= Aim of the task =
If a record holds a picture, leave the picture out, but write out everything else exactly.

= Dataset =

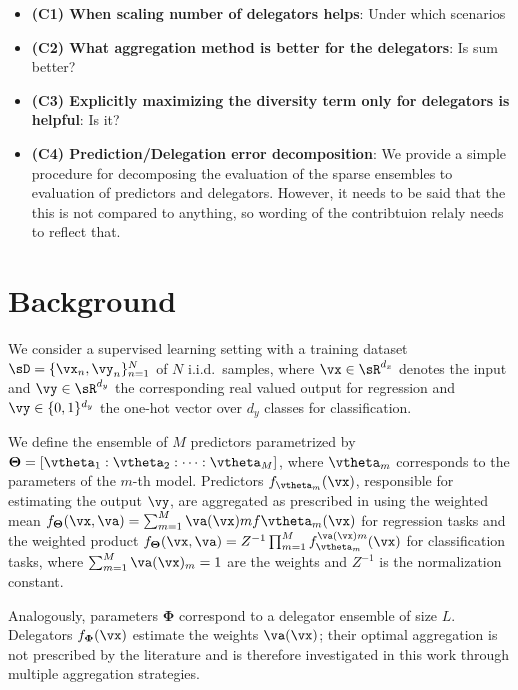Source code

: \documentclass[10pt]{article} %
\def\vTheta{{\bm{\Theta}}}
\def\vPhi{{\bm{\Phi}}}
\begin{document}
\begin{itemize}
    \item \textbf{(C1) When scaling number of delegators helps}: Under which scenarios
    \item \textbf{(C2) What aggregation method is better for the delegators}: Is sum better?
     \item \textbf{(C3) Explicitly maximizing the diversity term only for delegators is helpful}: Is it?
    \item \textbf{(C4) Prediction/Delegation error decomposition}: We provide a simple procedure for decomposing the evaluation of the sparse ensembles to evaluation of predictors and delegators. However, it needs to be said that the this is not compared to anything, so wording of the contribtuion relaly needs to reflect that.
   
\end{itemize}

\section{Background} \label{sec:background}

We consider a supervised learning setting with a training dataset $\sD = \{\vx_n, \vy_n\}_{n=1}^{N}$ of $N$ i.i.d.\ samples, where $\vx \in \sR^{d_x}$ denotes the input and $\vy \in \sR^{d_y}$ the corresponding real valued output for regression and $\vy \in \{0, 1\}^{d_y}$ the one-hot vector over $d_y$ classes for classification.  


We define the ensemble of $M$ predictors parametrized by $\vTheta = [\vtheta_1 : \vtheta_2 : \dots : \vtheta_M]$, where $\vtheta_m$ corresponds to the parameters of the $m$-th model. Predictors $f_{\vtheta_m}(\vx)$, responsible for estimating the output $\vy$, are aggregated as prescribed in \cite{wood2023unified} using the weighted mean $f_{\vTheta}(\vx, \va) = \textstyle\sum_{m=1}^M \va(\vx)m f{\vtheta_m}(\vx)$ for regression tasks and the weighted product $f_{\vTheta}(\vx, \va) = Z^{-1} \textstyle\prod_{m=1}^M f_{\vtheta_m}^{\va(\vx)m}(\vx)$ for classification tasks, where $\textstyle\sum_{m=1}^{M} \va(\vx)_m = 1$ are the weights and $Z^{-1}$ is the normalization constant.

Analogously, parameters $\vPhi$ correspond to a delegator ensemble of size $L$. Delegators $f_{\vPhi}(\vx)$ estimate the weights $\va(\vx)$; their optimal aggregation is not prescribed by the literature and is therefore investigated in this work through multiple aggregation strategies.
\end{document}
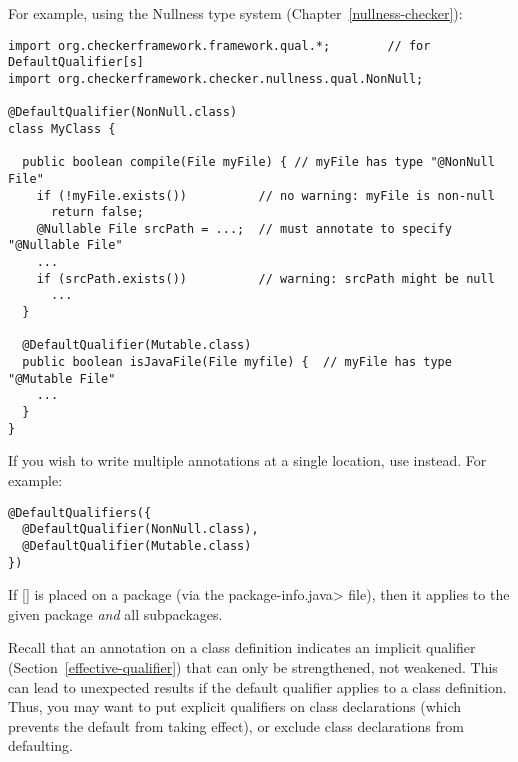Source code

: For example, using the Nullness type system (Chapter~\ref{nullness-checker}):

\begin{Verbatim}
import org.checkerframework.framework.qual.*;        // for DefaultQualifier[s]
import org.checkerframework.checker.nullness.qual.NonNull;

@DefaultQualifier(NonNull.class)
class MyClass {

  public boolean compile(File myFile) { // myFile has type "@NonNull File"
    if (!myFile.exists())          // no warning: myFile is non-null
      return false;
    @Nullable File srcPath = ...;  // must annotate to specify "@Nullable File"
    ...
    if (srcPath.exists())          // warning: srcPath might be null
      ...
  }

  @DefaultQualifier(Mutable.class)
  public boolean isJavaFile(File myfile) {  // myFile has type "@Mutable File"
    ...
  }
}
\end{Verbatim}

If you wish to write multiple
 annotations at a single location,
use
 instead.  For example:

\begin{Verbatim}
@DefaultQualifiers({
  @DefaultQualifier(NonNull.class),
  @DefaultQualifier(Mutable.class)
})
\end{Verbatim}


If [] is placed on a package (via the
\<package-info.java> file), then it applies to the given package \emph{and}
all subpackages.

Recall that an annotation on a class definition indicates an implicit
qualifier (Section~\ref{effective-qualifier}) that can only be
strengthened, not weakened.  This can lead to unexpected results if
the default qualifier applies to a class definition.  Thus, you may want to
put explicit qualifiers on class declarations (which prevents the default
from taking effect), or exclude class declarations from defaulting.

= Response =
Source code

: \documentclass[10pt]{article} %
\def\vTheta{{\bm{\Theta}}}
\def\vPhi{{\bm{\Phi}}}
\begin{document}
\begin{itemize}
    \item \textbf{(C1) When scaling number of delegators helps}: Under which scenarios
    \item \textbf{(C2) What aggregation method is better for the delegators}: Is sum better?
     \item \textbf{(C3) Explicitly maximizing the diversity term only for delegators is helpful}: Is it?
    \item \textbf{(C4) Prediction/Delegation error decomposition}: We provide a simple procedure for decomposing the evaluation of the sparse ensembles to evaluation of predictors and delegators. However, it needs to be said that the this is not compared to anything, so wording of the contribtuion relaly needs to reflect that.
   
\end{itemize}

\section{Background} \label{sec:background}

We consider a supervised learning setting with a training dataset $\sD = \{\vx_n, \vy_n\}_{n=1}^{N}$ of $N$ i.i.d.\ samples, where $\vx \in \sR^{d_x}$ denotes the input and $\vy \in \sR^{d_y}$ the corresponding real valued output for regression and $\vy \in \{0, 1\}^{d_y}$ the one-hot vector over $d_y$ classes for classification.  


We define the ensemble of $M$ predictors parametrized by $\vTheta = [\vtheta_1 : \vtheta_2 : \dots : \vtheta_M]$, where $\vtheta_m$ corresponds to the parameters of the $m$-th model. Predictors $f_{\vtheta_m}(\vx)$, responsible for estimating the output $\vy$, are aggregated as prescribed in \cite{wood2023unified} using the weighted mean $f_{\vTheta}(\vx, \va) = \textstyle\sum_{m=1}^M \va(\vx)m f{\vtheta_m}(\vx)$ for regression tasks and the weighted product $f_{\vTheta}(\vx, \va) = Z^{-1} \textstyle\prod_{m=1}^M f_{\vtheta_m}^{\va(\vx)m}(\vx)$ for classification tasks, where $\textstyle\sum_{m=1}^{M} \va(\vx)_m = 1$ are the weights and $Z^{-1}$ is the normalization constant.

Analogously, parameters $\vPhi$ correspond to a delegator ensemble of size $L$. Delegators $f_{\vPhi}(\vx)$ estimate the weights $\va(\vx)$; their optimal aggregation is not prescribed by the literature and is therefore investigated in this work through multiple aggregation strategies.
\end{document}
Source code

: For example, using the Nullness type system (Chapter~\ref{nullness-checker}):

\begin{Verbatim}
import org.checkerframework.framework.qual.*;        // for DefaultQualifier[s]
import org.checkerframework.checker.nullness.qual.NonNull;

@DefaultQualifier(NonNull.class)
class MyClass {

  public boolean compile(File myFile) { // myFile has type "@NonNull File"
    if (!myFile.exists())          // no warning: myFile is non-null
      return false;
    @Nullable File srcPath = ...;  // must annotate to specify "@Nullable File"
    ...
    if (srcPath.exists())          // warning: srcPath might be null
      ...
  }

  @DefaultQualifier(Mutable.class)
  public boolean isJavaFile(File myfile) {  // myFile has type "@Mutable File"
    ...
  }
}
\end{Verbatim}

If you wish to write multiple
 annotations at a single location,
use
 instead.  For example:

\begin{Verbatim}
@DefaultQualifiers({
  @DefaultQualifier(NonNull.class),
  @DefaultQualifier(Mutable.class)
})
\end{Verbatim}


If [] is placed on a package (via the
\<package-info.java> file), then it applies to the given package \emph{and}
all subpackages.

Recall that an annotation on a class definition indicates an implicit
qualifier (Section~\ref{effective-qualifier}) that can only be
strengthened, not weakened.  This can lead to unexpected results if
the default qualifier applies to a class definition.  Thus, you may want to
put explicit qualifiers on class declarations (which prevents the default
from taking effect), or exclude class declarations from defaulting.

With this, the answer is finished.